When you first enroll in Medicare Part B at age 65 or older, you have a six-month Medigap open enrollment period. During that time, you have a right to buy a Medigap policy from a private insurance company, regardless of any health problems you may have. The company cannot refuse you a policy or charge you more than other open enrollment applicants.
Long-Term Care
Long-term care refers to the ongoing services and support needed by people who have chronic health conditions or disabilities. Long-term care can be expensive. An important part of planning is deciding how to pay for these services.
While premiums may be costly, having LTC insurance may allow you to choose where you receive your care, the type of care you receive, and who provides care to you. Many LTC insurance policies pay for the cost of care provided in a nursing home, assisted-living facility, or at home, but the cost of coverage generally depends on your age and the policy benefits and options you purchase. And premiums can increase if the insurer raises its overall rates. Even with LTC insurance, you still may have some expenses not covered by LTC insurance. For example:
- Not all policies provide coverage for care in your home. While the cost of in-home care may be less than the cost of care provided in a nursing home, it can still be quite expensive.
- Most policies allow for the selection of an elimination period of between 10 days and 1 year, during which time you are responsible for payment of care.
- The LTC insurance benefit is often paid based on a daily or monthly maximum amount, which may not be enough to cover all of the costs of care.

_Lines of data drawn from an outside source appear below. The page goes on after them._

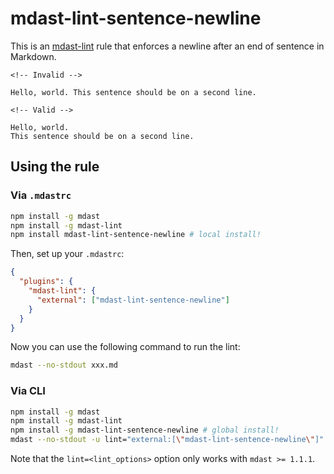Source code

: # mdast-lint-sentence-newline

This is an [mdast-lint](https://github.com/wooorm/mdast-lint) rule that enforces
a newline after an end of sentence in Markdown.

```Text
<!-- Invalid -->

Hello, world. This sentence should be on a second line.

<!-- Valid -->

Hello, world.
This sentence should be on a second line.
```

## Using the rule

### Via `.mdastrc`

```bash
npm install -g mdast
npm install -g mdast-lint
npm install mdast-lint-sentence-newline # local install!
```

Then, set up your `.mdastrc`:

```JSON
{
  "plugins": {
    "mdast-lint": {
      "external": ["mdast-lint-sentence-newline"]
    }
  }
}
```

Now you can use the following command to run the lint:

```bash
mdast --no-stdout xxx.md
```

### Via CLI

```bash
npm install -g mdast
npm install -g mdast-lint
npm install -g mdast-lint-sentence-newline # global install!
mdast --no-stdout -u lint="external:[\"mdast-lint-sentence-newline\"]" xxx.md
```

Note that the `lint=<lint_options>` option only works with `mdast >= 1.1.1`.
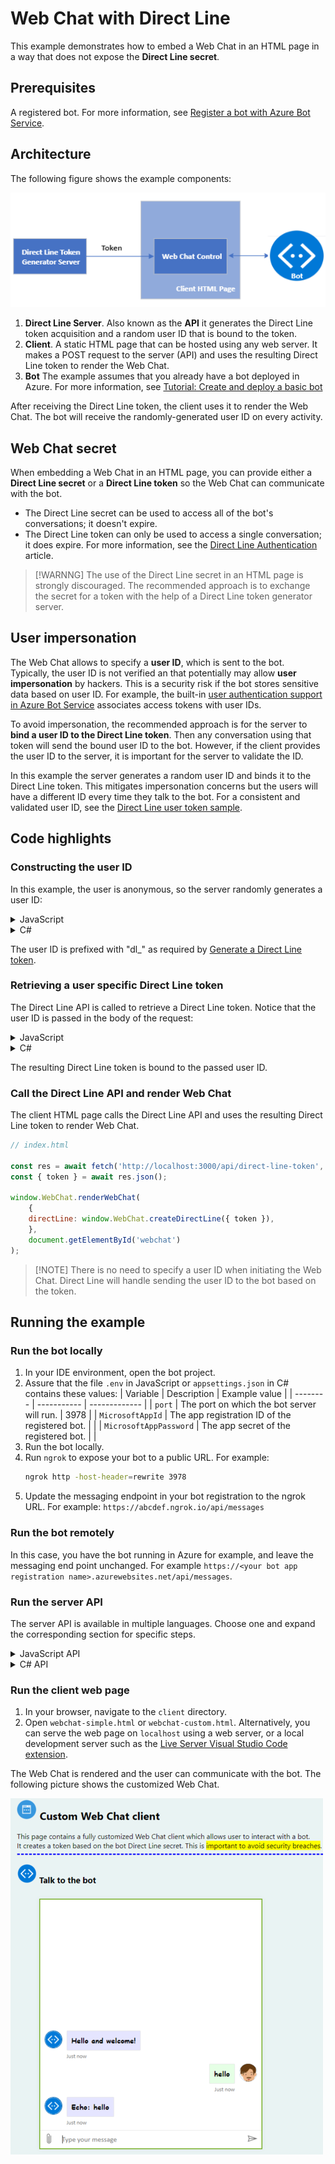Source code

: # Web Chat with Direct Line

This example demonstrates how to embed a Web Chat in an HTML page in a way that does not expose the **Direct Line secret**.

## Prerequisites

A registered bot. For more information, see [Register a bot with Azure Bot Service](https://docs.microsoft.com/azure/bot-service/bot-service-quickstart-registration?view=azure-bot-service-3.0).


## Architecture

The following figure shows the example components:

![webchat directline token](media/webchat-directline-token.PNG)

1. **Direct Line Server**. Also known as the **API** it generates the Direct Line token acquisition and a random user ID that is bound to the token.
1. **Client**. A static HTML page that can be hosted using any web server. It makes a POST request to the server (API) and uses the resulting Direct Line token to render the Web Chat.
1. **Bot** The example assumes that you already have a bot deployed in Azure. For more information, see [Tutorial: Create and deploy a basic bot](https://docs.microsoft.com/azure/bot-service/bot-builder-tutorial-basic-deploy?view=azure-bot-service-4.0&tabs=csharp%2Cvs)

After receiving the Direct Line token, the client uses it to render the Web Chat. The bot will receive the randomly-generated user ID on every activity.

## Web Chat secret

When embedding a Web Chat in an HTML page, you can provide either a **Direct Line secret** or a **Direct Line token** so the Web Chat can communicate with the bot.

- The Direct Line secret can be used to access all of the bot's conversations; it doesn't expire.
- The Direct Line token can only be used to access a single conversation; it does expire.
 For more information, see the [Direct Line Authentication](https://docs.microsoft.com/en-us/azure/bot-service/rest-api/bot-framework-rest-direct-line-3-0-authentication?view=azure-bot-service-4.0) article.

> [!WARNNG] The use of the Direct Line secret in an HTML page is strongly discouraged. The recommended approach is to exchange the secret for a token with the help of a Direct Line token generator server.

## User impersonation

The Web Chat allows to specify a **user ID**, which is sent to the bot.
Typically, the user ID is not verified an that potentially may allow **user impersonation** by hackers. This is a security risk if the bot stores sensitive data based on user ID. For example, the built-in [user authentication support in Azure Bot Service](https://docs.microsoft.com/en-us/azure/bot-service/bot-builder-concept-authentication?view=azure-bot-service-4.0) associates access tokens with user IDs.

To avoid impersonation, the recommended approach is for the server to **bind a user ID to the Direct Line token**. Then any conversation using that token will send the bound user ID to the bot.
However, if the client provides the user ID to the server, it is important for the server to validate the ID.

In this example the server generates a random user ID and binds it to the Direct Line token. This mitigates impersonation concerns but the users will have a different ID every time they talk to the bot.
For a consistent and validated user ID, see the [Direct Line user token sample](https://github.com/navzam/user-direct-line-token-sample).

## Code highlights

### Constructing the user ID

In this example, the user is anonymous, so the server randomly generates a user ID:

<details><summary>JavaScript</summary>

```js
// server.js

async function generateRandomUserId() {
    const buffer = await randomBytesAsync(16);
    return `dl_${buffer.toString('hex')}`;
}
```

</details>

<details><summary>C#</summary>

```csharp
// DirectLineTokenController.cs

private static string GenerateRandomUserId()
{
    byte[] tokenData = new byte[16];
    using var rng = new RNGCryptoServiceProvider();
    rng.GetBytes(tokenData);

    return $"dl_{BitConverter.ToString(tokenData).Replace("-", "").ToLower()}";
}
```

</details>

The user ID is prefixed with "dl_" as required by [Generate a Direct Line token](https://docs.microsoft.com/en-us/azure/bot-service/rest-api/bot-framework-rest-direct-line-3-0-authentication?view=azure-bot-service-4.0#generate-token).

### Retrieving a user specific Direct Line token

The Direct Line API is called to retrieve a Direct Line token. Notice that the user ID is passed in the body of the request:

<details><summary>JavaScript</summary>

```js
// fetchDirectLineToken.js

const response = await fetch('https://directline.botframework.com/v3/directline/tokens/generate', {
    headers: {
        'Content-Type': 'application/json',
        Authorization: `Bearer ${secret}`,
    },
    method: 'post',
    body: JSON.stringify({ user: { id: userId } })
});
```

</details>

<details><summary>C#</summary>

```csharp
// DirectLineTokenService.cs

httpClient.BaseAddress = new Uri("https://directline.botframework.com/");

...

var fetchTokenRequestBody = new { user = new { id = userId } };

var fetchTokenRequest = new HttpRequestMessage(HttpMethod.Post, "v3/directline/tokens/generate")
{
    Headers =
    {
        { "Authorization", $"Bearer {directLineSecret}" },
    },
    Content = new StringContent(JsonSerializer.Serialize(fetchTokenRequestBody), Encoding.UTF8, MediaTypeNames.Application.Json),
};

var fetchTokenResponse = await _httpClient.SendAsync(fetchTokenRequest, cancellationToken);
```

</details>

The resulting Direct Line token is bound to the passed user ID.

### Call the Direct Line API and render Web Chat

The client HTML page calls the Direct Line API and uses the resulting Direct Line token to render Web Chat.

```js
// index.html

const res = await fetch('http://localhost:3000/api/direct-line-token', { method: 'POST' });
const { token } = await res.json();

window.WebChat.renderWebChat(
    {
    directLine: window.WebChat.createDirectLine({ token }),
    },
    document.getElementById('webchat')
);
```

> [!NOTE] There is no need to specify a user ID when initiating the Web Chat. Direct Line will handle sending the user ID to the bot based on the token.

## Running the example

### Run the bot locally

1. In your IDE environment, open the bot project.
1. Assure that the file `.env` in JavaScript or `appsettings.json` in C# contains these values:
    | Variable | Description | Example value |
    | -------- | ----------- | ------------- |
    | `port` | The port on which the bot server will run. | 3978 |
    | `MicrosoftAppId` | The app registration ID of the registered bot. | |
    | `MicrosoftAppPassword` | The app secret of the registered bot.  | |
1. Run the bot locally.
1. Run `ngrok` to expose your bot to a public URL. For example:
    ```bash
    ngrok http -host-header=rewrite 3978
    ```
1. Update the messaging endpoint in your bot registration to the ngrok URL. For example: `https://abcdef.ngrok.io/api/messages`

### Run the bot remotely

In this case, you have the bot running in Azure for example, and leave the messaging end point unchanged. For example `https://<your bot app registration name>.azurewebsites.net/api/messages`.

### Run the server API

The server API is available in multiple languages. Choose one and expand the corresponding section for specific steps.

<details><summary>JavaScript API</summary>

1. Navigate to the `server/javascript` directory.
1. Fill in the environment variables in the `.env` file. See the table below for descriptions.
1. Run `npm install` to install the required dependencies.
1. Run `npm start` to start the server.

| Variable | Description | Example value |
| -------- | ----------- | ------------- |
| `PORT` | The port on which the API server will run. | 3000 |
| `DIRECT_LINE_SECRET` | The Direct Line secret issued by Bot Framework. Can be found in the Azure Bot Channels Registration resource after enabling the Direct Line channel. |  |

</details>

<details><summary>C# API</summary>

1. Add the required secrets to the .NET Core secret manager. In a command window run the following commands:

    ```bash
    > cd ./server/csharp
    > dotnet user-secrets set "DirectLine:DirectLineSecret" "YOUR-DIRECT-LINE-SECRET-HERE"
    ```

1. Optionally, change the port on which to run the server and specified in `./Properties/launchSettings.json`.
1. Run `dotnet run` to start the server.

| Name | Description | Example value |
| -------- | ----------- | ------------- |
| `YOUR-DIRECT-LINE-SECRET-HERE` | This is the Direct Line secret issued by Bot Framework.|Found in the Azure Bot Channels Registration resource in the Direct Line channel. |

</details>

### Run the client web page

1. In your browser, navigate to the `client` directory.
1. Open `webchat-simple.html` or `webchat-custom.html`. Alternatively, you can serve the web page on `localhost` using a web server, or a local development server such as the [Live Server Visual Studio Code extension](https://marketplace.visualstudio.com/items?itemName=ritwickdey.LiveServer).

The Web Chat is rendered and the user can communicate with the bot. The following picture shows the customized Web Chat.

![webchat directline token](media/webchat-client-custom.png)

- While lifetime coverage may be selected, it can increase the premium cost significantly, and some policies may not offer that option. Another option that can be valuable, but also increase the premium expense considerably, is cost-of-living or inflation protection, which annually increases the daily insurance benefit based on a certain percentage.
- Most common LTC insurance benefit periods last from 1 year to 5 years, after which time the insurance coverage generally ends regardless of whether care is still being provided. To encourage more individuals to buy long-term care insurance, many states have enacted Partnership programs that authorize private insurers to sell state-approved long-term care Partnership policies. Partnership policy owners, who expend policy benefits on long-term care services, will qualify for Medicaid without having to first spend all or most of their remaining assets (assuming they meet income and other eligibility requirements).
Medicaid – Not Medicare
To qualify for Medicaid to pay for long-term care, your assets and income must fall below certain very low limits, which vary by state. Often this requires spending down most of your assets first, which may mean using all savings to pay for healthcare before you can qualify for Medicaid. Also, if you own a home, Medicaid may place a lien on it to recoup what it paid for your care.
Other Factors to Consider
It’s clear that healthcare is an important factor in retirement planning. Here are some other things to think about:
- Evaluate your health and project your future medical needs. It may help to consider your family’s health history to determine the type of care you might need.
- Don’t presume Medicare and Medigap insurance will cover all your expenses. For example, Medicare (Parts A and B) does not cover the cost of routine eye exams, most eyeglasses or contact lenses, or hearing exams or aids.
- Even if you have Medicare and Medigap insurance, there are premiums, deductibles, and co-payments to consider. You will need to include the cost of healthcare as a projected retirement expense to avoid surprises.